The other common use of holders occurs on patient-room doors in health-care facilities. Here, a friction-type holder typically is specified. Friction can be mechanically adjusted, so when the door is “set” in place, it won’t drift open or closed. You often notice patient-room doors opened to 20 degrees or so to give some privacy but allow the staff to hear what’s going on inside. A door that has properly adjusted friction is still very easy to open and close.

When should you use a door holder or stop instead of a door closer that has a hold-open option?

A standard hold-open closer arm should never be used without a stop of some kind. The typical friction-type door closer hold-open arm will break or bend when pushed too far “into” hold-open. When I started in the hardware business 46 years ago, the common practice was to use a door closer to control the door and an overhead stop to stop the door. At that time, some closers didn’t have backcheck as a standard, and I don’t think the integral “stop” type closer arm had been invented yet. It was also more common in those days to use overhead stops with floor checks.

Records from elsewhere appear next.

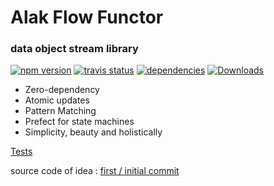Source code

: 
# Alak Flow Functor
### data object stream library
[![npm version](https://badge.fury.io/js/alak.svg)](https://badge.fury.io/js/alak)
[![travis status](https://travis-ci.org/gleba/alak.svg?branch=master)](https://travis-ci.org/gleba/alak)
[![dependencies](https://david-dm.org/gleba/alak.svg)](https://david-dm.org/gleba/alak)
[![Downloads](https://img.shields.io/npm/dt/alak.svg)](https://www.npmjs.com/package/alak)

- Zero-dependency
- Atomic updates
- Pattern Matching
- Prefect for state machines
- Simplicity, beauty and holistically

[Tests](https://github.com/gleba/alak/blob/master/tests/)

source code of idea : [first / initial commit](https://github.com/gleba/alak/commit/fdc2739105485acfa232bc7a123c7164fd4c2c33#diff-ed009b6b86b017532ef0489c77de5100)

Today, we have many options to control a door. My mentor and father, Don Loss, always believed that the best door control was attained by using a properly adjusted top jamb-mounted closer to control the door and an overhead stop or holder to “stop” or hold open the door. A top jamb-mounted closer was important, because rotation of the double lever arm displaced more hydraulic fluid in the closer, which equaled better door control. A properly adjusted backcheck hydraulically dampens the opening “shock” of the door, while the spring-loaded shock absorber in an overhead stop ultimately stops the door. I believe that this combination when installed and adjusted properly delivers optimum door control.

What’s the compatibility of door holders with door closers?

Obviously, both are mounted in the same area of the door and can conflict if not detailed and ordered correctly. And please don’t forget about weatherstripping, because head seals also are mounted to the frame stop where soffit shoes of surface closers and overhead holders are located. Door closer and overhead holder manufacturers can provide layouts and special templates for a variety of door closer, overhead stop or holder and weatherstrip combinations.

What’s important to know with respect to detailing and proper ordering?

The builders hardware supplier who is detailing the job has to see where those products are installed on the door and frame, and then they’ll know which models to use.

Typically, the door closer manufacturer would have a reference chart that says, “you want to use this closer? OK, you can use this door holder. However we have to put a special bracket on the overhead stop,” and you have to order the door closer with some special drop plate or bracket to make those two items fit on the door. However it’s specified, it comes down to detailing it correctly.